Riechelmann weiß: Aus der Natur läßt sich im Zweifel alles ableiten. Gleichwohl wagt er es, das dem Menschen Wesentliche an den Fingern einer Hand abzuzählen. Die fünfgliedrige Hand ist ihm Hinweis auf die Unspezialisiertheit unserer Art schon auf der Ebene der Anatomie. "Ohne spezialisiert sein zu müssen", so zitiert er Joseph Beuys, "sind die Hände vielseitig zu gebrauchen, weil sie embryonal sind. Sie sind nicht zu einseitigem Gebrauch hineingezwungen wie die Greife des Adlers oder die Grabschaufeln des Maulwurfs." So sieht Riechelmann hinter tausend Stäben unsere Welt: "Der Mensch ist nicht von den Bäumen auf die Erde herabgestiegen. Als die Orang-Utans und die Gibbons sich auf das Leben in den Bäumen spezialisierten, waren die Entwicklungslinien von Menschen und Menschenaffen bereits getrennt."

Wo waren wir all die Jahre mit unserem Kopf? Warum fanden wir so lange schon nicht mehr den Weg in den Zoo? Riechelmann hat diesem Ort eine Verheißung eingeschrieben. Sein Buch gehört zu den Büchern, die man gerne selbst geschrieben hätte.

CHRISTIAN GEYER

Cord Riechelmann: "Bestiarium". Der Zoo als Welt - die Welt als Zoo.

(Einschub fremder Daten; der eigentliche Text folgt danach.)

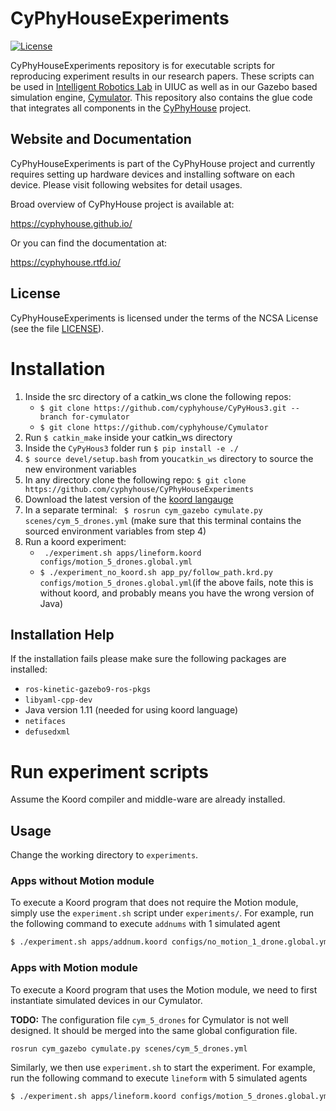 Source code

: CyPhyHouseExperiments
=====================

[![License](https://img.shields.io/github/license/cyphyhouse/CyPhyHouseExperiments)](LICENSE)

CyPhyHouseExperiments repository is for executable scripts for reproducing
experiment results in our research papers.
These scripts can be used in [Intelligent Robotics Lab][url-irl] in UIUC as well
as in our Gazebo based simulation engine, [Cymulator][url-cym].
This repository also contains the glue code that integrates all components in
the [CyPhyHouse][url-cph] project.

[url-cph]: https://cyphyhouse.github.io/
[url-irl]: https://robotics.illinois.edu/robotics-facilities/
[url-cym]: https://github.com/cyphyhouse/Cymulator


Website and Documentation
-------------------------

CyPhyHouseExperiments is part of the CyPhyHouse project and currently requires
setting up hardware devices and installing software on each device.
Please visit following websites for detail usages.

Broad overview of CyPhyHouse project is available at:

  https://cyphyhouse.github.io/

Or you can find the documentation at:

  https://cyphyhouse.rtfd.io/


License
-------

CyPhyHouseExperiments is licensed under the terms of the NCSA License (see the file
[LICENSE](LICENSE)).




Installation
============

1.  Inside the src directory of a catkin_ws clone the following repos:
 	- `$ git clone https://github.com/cyphyhouse/CyPyHous3.git --branch for-cymulator`
	- `$ git clone https://github.com/cyphyhouse/Cymulator`
2. Run `$ catkin_make` inside your catkin_ws directory
3.  Inside the `CyPyHous3` folder run `$ pip install -e ./` 
4. `$ source devel/setup.bash` from you`catkin_ws` directory to source the new environment variables  
5. In any directory clone the following repo: `$ git clone https://github.com/cyphyhouse/CyPhyHouseExperiments`
6.   Download the latest version of the [koord langauge](https://github.com/cyphyhouse/KoordLanguage/releases)
7.  In a separate terminal: ` $ rosrun cym_gazebo cymulate.py scenes/cym_5_drones.yml`  (make sure that this terminal contains the sourced environment variables from step 4)
8.  Run a koord experiment:
	- ` ./experiment.sh apps/lineform.koord configs/motion_5_drones.global.yml`
	- `$ ./experiment_no_koord.sh app_py/follow_path.krd.py configs/motion_5_drones.global.yml`(if the above fails, note this is without koord, and probably means you have the wrong version of Java)
  
Installation Help
-----------------
If the installation fails please make sure the following packages are installed:
- `ros-kinetic-gazebo9-ros-pkgs`
- `libyaml-cpp-dev`
-  Java version 1.11 (needed for using koord language)
- `netifaces`
- `defusedxml`


Run experiment scripts
======================

Assume the Koord compiler and middle-ware are already installed.

Usage
-----

Change the working directory to `experiments`.


### Apps without Motion module

To execute a Koord program that does not require the Motion module, simply use
the `experiment.sh` script under `experiments/`.
For example, run the following command to execute `addnums` with 1 simulated
agent
```bash
$ ./experiment.sh apps/addnum.koord configs/no_motion_1_drone.global.yml
```


### Apps with Motion module

To execute a Koord program that uses the Motion module, we need to first
instantiate simulated devices in our Cymulator.

**TODO:** The configuration file `cym_5_drones` for Cymulator is not well
designed. It should be merged into the same global configuration file.

```bash
rosrun cym_gazebo cymulate.py scenes/cym_5_drones.yml
```

Similarly, we then use `experiment.sh` to start the experiment.
For example, run the following command to execute `lineform` with 5 simulated
agents
```bash
$ ./experiment.sh apps/lineform.koord configs/motion_5_drones.global.yml
```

Eichborn Verlag, Frankfurt am Main 2003. 351 S., geb., 27,50 [Euro].

Alle Rechte vorbehalten. © F.A.Z. GmbH, Frankfurt am Main
…mehr

Perlentaucher-Notiz zur NZZ-Rezension

Ein paar Umwege über Vorläufer dieses Bestiariums macht der Rezensent (Kürzel upj.) und erwähnt den Dichter Franz Blei, der Benn oder Maupassant zoologisch einordnete, ebenso wie Brehms Tierleben. Das Satirische trete in diesem Buch aber durchaus zurück hinter das Zoologische, oder jedenfalls Faktische. So erfahre man nämlich dass der erste Flachlandgorilla im Berliner Zoo 1877 Frankfurter Würstchen und Berliner Weiße zu sich nahm. Ein wohl exemplarischer Eintrag in ein Buch, dem der Rezensent mit offenkundigem Wohlwollen gegenübersteht und das er resümiert wie folgt: "Ein Buch, das nicht nützlich, aber notwendig ist."